16 points by countermeasure 974 days ago
Over the last decade I've heard lots about the potential of blockchain technology beyond cryptocurrency.

But I've heard a lot less about how much of that supposed potential has actually been realised.

Every time I meet someone who has anything to say about anything blockchain-related I ask if they can point to a current, real-world blockchain project that isn't basically a cryptocurrency and has made it past being just a prototype or an idea.

Literally nobody I've asked has been able to come up with anything that meets those criteria.

Can you?

16 comments

You're pandering to the "I hate crypto crowd"; you could have asked this on another forum if you wanted a good-faith answer. From my POV the killer-app of crypto is a USD stablecoin. Argentina's currency is collapsing the 3rd time in like 50 years (40% inflation?). There are other financial instruments beyond the dollar that could be tokenized (US Treasuries?), but most of the world would be happy to more-or-less preserve their purchasing power. They will find some vehicle to approximate the perservation of wealth, whether it's mobile phone minutes (an early digital store of value), physical $20-bills or something else.

Non-financial use cases would rely on a blockchain's tamper-resistance: like timestamp hashes for proof that a video happened at a certain time (only useful if this video is alleged to be faked), or something like NameCoin which was a tamper-resistant DNS prototype. Some people are trying to implement digital identity with blockchains, and others are trying to build a social layer in such a way where you own your 'social/friend network' and can view it with any ux you choose.

I think basically all of the marketing-hucksters have rotated into AI (IBM is running ads for AI, not blockchains), so the hype is muted compared to 2017 or so.

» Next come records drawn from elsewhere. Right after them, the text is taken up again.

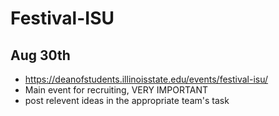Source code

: # Festival-ISU
## Aug 30th

- https://deanofstudents.illinoisstate.edu/events/festival-isu/
- Main event for recruiting, VERY IMPORTANT
- post relevent ideas in the appropriate team's task
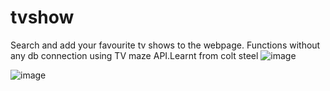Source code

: # tvshow
Search and add your favourite tv shows to the webpage. Functions without any db connection using TV maze API.Learnt from colt steel 
![image](https://github.com/srivatsa-ps/tvshow/assets/91328707/d42063f1-b51c-4ddd-9227-9874d39597ca)

![image](https://github.com/srivatsa-ps/tvshow/assets/91328707/020be568-78c5-4750-8035-8474fcc5ffcd)




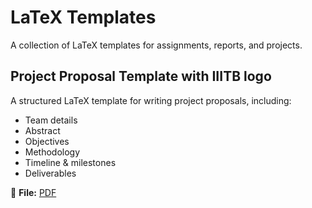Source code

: # LaTeX Templates

A collection of LaTeX templates for assignments, reports, and projects.


## Project Proposal Template with IIITB logo
A structured LaTeX template for writing project proposals, including:  
- Team details  
- Abstract  
- Objectives  
- Methodology  
- Timeline & milestones  
- Deliverables  

📂 **File:** [PDF](Project%20Proposal%20Template%20With%20IIITB%20logo/Project_Proposal_Template.pdf)  
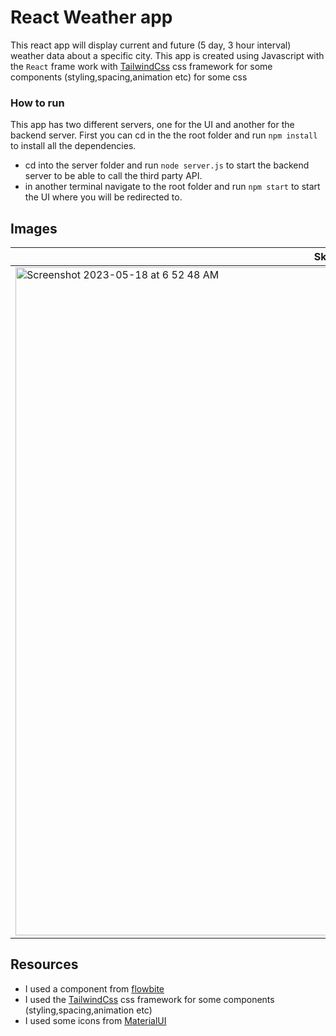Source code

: # React Weather app
This react app will display current and future (5 day, 3 hour interval) weather data about a specific city. This app is created using Javascript with the `React` frame work with [TailwindCss](https://tailwindcss.com/) css framework for some components (styling,spacing,animation etc) for some css

### How to run 
This app has two different servers, one for the UI and another for the backend server. First you can cd in the the root folder and run `npm install` to install all the dependencies.
- cd into the server folder and run `node server.js` to start the backend server to be able to call the third party API.
- in another terminal navigate to the root folder and run `npm start` to start the UI where you will be redirected to.

## Images
| Skeleton State  | Error State   | Data State  |
|---|---|---|
|<img width="1069" alt="Screenshot 2023-05-18 at 6 52 48 AM" src="https://github.com/YoungSudan/CoBrandTakeHome/assets/97282856/763def39-c375-4d3d-95d6-fd3f5581b43d">|<img width="1069" alt="Screenshot 2023-05-18 at 6 53 02 AM" src="https://github.com/YoungSudan/CoBrandTakeHome/assets/97282856/4038d61e-52e6-4cf0-8b1c-fadc84de54b9">|<img width="1069" alt="Screenshot 2023-05-18 at 6 52 56 AM" src="https://github.com/YoungSudan/CoBrandTakeHome/assets/97282856/ec624e23-955b-47b9-b2b0-b1cadd97c2e0">|

## Resources
- I used a component from [flowbite](https://flowbite.com/docs/forms/search-input/)
- I used the  [TailwindCss](https://tailwindcss.com/) css framework for some components (styling,spacing,animation etc)
- I used some icons from [MaterialUI](https://mui.com/material-ui/material-icons/)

HN seems like the ideal place for this question to me.

Your assumption that I'm not hoping for good-faith answers is incorrect and unfair.

I have a question about the scenario you're describing in Argentina. If I'm an individual in that country and want to protect my money, a stable offshore asset sounds good. And a digital decentralized asset makes sense because then I don't have to rely on banks in my country which might be unstable. My question is, if every individual takes this strategy, does that further destabilize the economy in my country?
People already do it by hoarding US cash or buying real estate (often US real estate is used as a vehicle to store value). Its just a more efficient mechanism. Does it make the situation worse or better? For the individual to preserve the purchasing power its better, for the government is probably somewhat worse since they can't steal all your wealth with inflation, but on the other hand it seems helpful for a government to have a citizenry that's not totally bankrupt.
This is a very interesting podcast about stablecoins

Nic Carters' Bull Case For Stablecoins https://www.youtube.com/watch?v=iecFhe2THeo

As someone else said, HN is not a good place to ask this question. There is a constant irrational hostility to anything crypto-related here.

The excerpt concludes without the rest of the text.